[The input]

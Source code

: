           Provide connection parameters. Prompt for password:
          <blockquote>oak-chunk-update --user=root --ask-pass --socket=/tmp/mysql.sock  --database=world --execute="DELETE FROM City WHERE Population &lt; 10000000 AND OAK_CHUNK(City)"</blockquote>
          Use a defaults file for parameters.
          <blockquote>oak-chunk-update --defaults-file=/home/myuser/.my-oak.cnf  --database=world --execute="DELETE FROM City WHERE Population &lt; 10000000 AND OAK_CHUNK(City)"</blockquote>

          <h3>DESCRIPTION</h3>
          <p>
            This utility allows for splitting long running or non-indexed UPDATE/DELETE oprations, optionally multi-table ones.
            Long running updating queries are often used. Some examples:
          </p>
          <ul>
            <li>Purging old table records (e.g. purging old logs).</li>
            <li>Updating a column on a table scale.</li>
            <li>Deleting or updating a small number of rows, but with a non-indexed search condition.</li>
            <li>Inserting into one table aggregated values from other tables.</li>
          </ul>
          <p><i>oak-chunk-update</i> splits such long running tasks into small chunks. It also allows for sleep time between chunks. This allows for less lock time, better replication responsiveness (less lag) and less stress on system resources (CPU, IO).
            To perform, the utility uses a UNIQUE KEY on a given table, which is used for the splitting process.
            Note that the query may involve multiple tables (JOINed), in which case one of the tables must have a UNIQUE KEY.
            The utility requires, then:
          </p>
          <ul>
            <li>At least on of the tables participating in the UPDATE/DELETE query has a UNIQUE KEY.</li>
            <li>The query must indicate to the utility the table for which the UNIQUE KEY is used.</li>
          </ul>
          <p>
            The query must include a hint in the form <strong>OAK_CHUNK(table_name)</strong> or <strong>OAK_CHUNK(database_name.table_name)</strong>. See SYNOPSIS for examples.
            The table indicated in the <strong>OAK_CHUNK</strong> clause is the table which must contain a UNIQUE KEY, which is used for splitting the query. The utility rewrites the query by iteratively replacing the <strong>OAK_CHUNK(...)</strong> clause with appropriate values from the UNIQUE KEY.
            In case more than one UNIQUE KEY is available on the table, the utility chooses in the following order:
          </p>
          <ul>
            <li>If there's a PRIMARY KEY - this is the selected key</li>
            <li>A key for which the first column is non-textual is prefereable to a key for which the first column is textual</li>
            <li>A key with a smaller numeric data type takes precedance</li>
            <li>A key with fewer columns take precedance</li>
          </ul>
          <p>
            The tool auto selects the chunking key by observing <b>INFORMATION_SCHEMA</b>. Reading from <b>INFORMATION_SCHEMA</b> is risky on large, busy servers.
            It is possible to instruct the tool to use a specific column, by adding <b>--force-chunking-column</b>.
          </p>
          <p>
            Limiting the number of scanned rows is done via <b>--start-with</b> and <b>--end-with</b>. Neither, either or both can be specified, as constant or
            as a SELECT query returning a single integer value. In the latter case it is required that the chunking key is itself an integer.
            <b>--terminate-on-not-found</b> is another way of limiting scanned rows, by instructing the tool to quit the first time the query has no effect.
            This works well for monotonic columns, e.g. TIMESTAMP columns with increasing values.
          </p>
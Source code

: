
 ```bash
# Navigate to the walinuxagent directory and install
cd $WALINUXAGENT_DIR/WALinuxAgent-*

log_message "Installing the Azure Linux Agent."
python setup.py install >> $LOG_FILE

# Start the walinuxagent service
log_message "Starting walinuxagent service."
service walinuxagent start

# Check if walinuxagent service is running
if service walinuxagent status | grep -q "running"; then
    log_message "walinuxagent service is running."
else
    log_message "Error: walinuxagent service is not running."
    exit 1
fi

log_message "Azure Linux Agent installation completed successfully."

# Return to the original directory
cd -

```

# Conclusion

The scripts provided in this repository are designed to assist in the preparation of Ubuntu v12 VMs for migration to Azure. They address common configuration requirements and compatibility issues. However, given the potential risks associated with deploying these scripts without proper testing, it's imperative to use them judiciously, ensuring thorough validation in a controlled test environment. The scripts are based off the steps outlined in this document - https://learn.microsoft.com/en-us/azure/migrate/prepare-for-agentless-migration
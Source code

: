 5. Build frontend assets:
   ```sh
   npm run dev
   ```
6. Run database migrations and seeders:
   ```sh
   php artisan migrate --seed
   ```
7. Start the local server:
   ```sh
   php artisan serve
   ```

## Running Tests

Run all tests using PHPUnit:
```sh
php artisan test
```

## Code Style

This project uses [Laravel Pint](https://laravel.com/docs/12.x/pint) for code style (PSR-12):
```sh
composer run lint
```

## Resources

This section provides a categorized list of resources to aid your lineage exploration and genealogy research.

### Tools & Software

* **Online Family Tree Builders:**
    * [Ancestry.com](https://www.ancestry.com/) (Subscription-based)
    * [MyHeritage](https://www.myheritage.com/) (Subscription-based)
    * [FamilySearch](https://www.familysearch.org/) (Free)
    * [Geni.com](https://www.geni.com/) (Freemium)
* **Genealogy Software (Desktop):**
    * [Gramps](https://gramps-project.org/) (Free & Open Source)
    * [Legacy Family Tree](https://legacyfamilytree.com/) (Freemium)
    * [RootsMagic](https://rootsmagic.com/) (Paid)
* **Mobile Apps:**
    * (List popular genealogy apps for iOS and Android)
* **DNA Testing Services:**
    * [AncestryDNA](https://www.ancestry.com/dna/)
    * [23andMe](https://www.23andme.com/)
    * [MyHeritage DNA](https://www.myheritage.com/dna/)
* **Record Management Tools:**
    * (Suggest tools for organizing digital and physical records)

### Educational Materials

[/The input]

**Work task**
An exact copy of the listing above is what is wanted.

**Exercise answer**
Source code

:           Provide connection parameters. Prompt for password:
          <blockquote>oak-chunk-update --user=root --ask-pass --socket=/tmp/mysql.sock  --database=world --execute="DELETE FROM City WHERE Population &lt; 10000000 AND OAK_CHUNK(City)"</blockquote>
          Use a defaults file for parameters.
          <blockquote>oak-chunk-update --defaults-file=/home/myuser/.my-oak.cnf  --database=world --execute="DELETE FROM City WHERE Population &lt; 10000000 AND OAK_CHUNK(City)"</blockquote>

          <h3>DESCRIPTION</h3>
          <p>
            This utility allows for splitting long running or non-indexed UPDATE/DELETE oprations, optionally multi-table ones.
            Long running updating queries are often used. Some examples:
          </p>
          <ul>
            <li>Purging old table records (e.g. purging old logs).</li>
            <li>Updating a column on a table scale.</li>
            <li>Deleting or updating a small number of rows, but with a non-indexed search condition.</li>
            <li>Inserting into one table aggregated values from other tables.</li>
          </ul>
          <p><i>oak-chunk-update</i> splits such long running tasks into small chunks. It also allows for sleep time between chunks. This allows for less lock time, better replication responsiveness (less lag) and less stress on system resources (CPU, IO).
            To perform, the utility uses a UNIQUE KEY on a given table, which is used for the splitting process.
            Note that the query may involve multiple tables (JOINed), in which case one of the tables must have a UNIQUE KEY.
            The utility requires, then:
          </p>
          <ul>
            <li>At least on of the tables participating in the UPDATE/DELETE query has a UNIQUE KEY.</li>
            <li>The query must indicate to the utility the table for which the UNIQUE KEY is used.</li>
          </ul>
          <p>
            The query must include a hint in the form <strong>OAK_CHUNK(table_name)</strong> or <strong>OAK_CHUNK(database_name.table_name)</strong>. See SYNOPSIS for examples.
            The table indicated in the <strong>OAK_CHUNK</strong> clause is the table which must contain a UNIQUE KEY, which is used for splitting the query. The utility rewrites the query by iteratively replacing the <strong>OAK_CHUNK(...)</strong> clause with appropriate values from the UNIQUE KEY.
            In case more than one UNIQUE KEY is available on the table, the utility chooses in the following order:
          </p>
          <ul>
            <li>If there's a PRIMARY KEY - this is the selected key</li>
            <li>A key for which the first column is non-textual is prefereable to a key for which the first column is textual</li>
            <li>A key with a smaller numeric data type takes precedance</li>
            <li>A key with fewer columns take precedance</li>
          </ul>
          <p>
            The tool auto selects the chunking key by observing <b>INFORMATION_SCHEMA</b>. Reading from <b>INFORMATION_SCHEMA</b> is risky on large, busy servers.
            It is possible to instruct the tool to use a specific column, by adding <b>--force-chunking-column</b>.
          </p>
          <p>
            Limiting the number of scanned rows is done via <b>--start-with</b> and <b>--end-with</b>. Neither, either or both can be specified, as constant or
            as a SELECT query returning a single integer value. In the latter case it is required that the chunking key is itself an integer.
            <b>--terminate-on-not-found</b> is another way of limiting scanned rows, by instructing the tool to quit the first time the query has no effect.
            This works well for monotonic columns, e.g. TIMESTAMP columns with increasing values.
          </p>
Source code

:
 ```bash
# Navigate to the walinuxagent directory and install
cd $WALINUXAGENT_DIR/WALinuxAgent-*

log_message "Installing the Azure Linux Agent."
python setup.py install >> $LOG_FILE

# Start the walinuxagent service
log_message "Starting walinuxagent service."
service walinuxagent start

# Check if walinuxagent service is running
if service walinuxagent status | grep -q "running"; then
    log_message "walinuxagent service is running."
else
    log_message "Error: walinuxagent service is not running."
    exit 1
fi

log_message "Azure Linux Agent installation completed successfully."

# Return to the original directory
cd -

```

# Conclusion

The scripts provided in this repository are designed to assist in the preparation of Ubuntu v12 VMs for migration to Azure. They address common configuration requirements and compatibility issues. However, given the potential risks associated with deploying these scripts without proper testing, it's imperative to use them judiciously, ensuring thorough validation in a controlled test environment. The scripts are based off the steps outlined in this document - https://learn.microsoft.com/en-us/azure/migrate/prepare-for-agentless-migration
Source code

: 5. Build frontend assets:
   ```sh
   npm run dev
   ```
6. Run database migrations and seeders:
   ```sh
   php artisan migrate --seed
   ```
7. Start the local server:
   ```sh
   php artisan serve
   ```

## Running Tests

Run all tests using PHPUnit:
```sh
php artisan test
```

## Code Style

This project uses [Laravel Pint](https://laravel.com/docs/12.x/pint) for code style (PSR-12):
```sh
composer run lint
```

## Resources

This section provides a categorized list of resources to aid your lineage exploration and genealogy research.

### Tools & Software

* **Online Family Tree Builders:**
    * [Ancestry.com](https://www.ancestry.com/) (Subscription-based)
    * [MyHeritage](https://www.myheritage.com/) (Subscription-based)
    * [FamilySearch](https://www.familysearch.org/) (Free)
    * [Geni.com](https://www.geni.com/) (Freemium)
* **Genealogy Software (Desktop):**
    * [Gramps](https://gramps-project.org/) (Free & Open Source)
    * [Legacy Family Tree](https://legacyfamilytree.com/) (Freemium)
    * [RootsMagic](https://rootsmagic.com/) (Paid)
* **Mobile Apps:**
    * (List popular genealogy apps for iOS and Android)
* **DNA Testing Services:**
    * [AncestryDNA](https://www.ancestry.com/dna/)
    * [23andMe](https://www.23andme.com/)
    * [MyHeritage DNA](https://www.myheritage.com/dna/)
* **Record Management Tools:**
    * (Suggest tools for organizing digital and physical records)

### Educational Materials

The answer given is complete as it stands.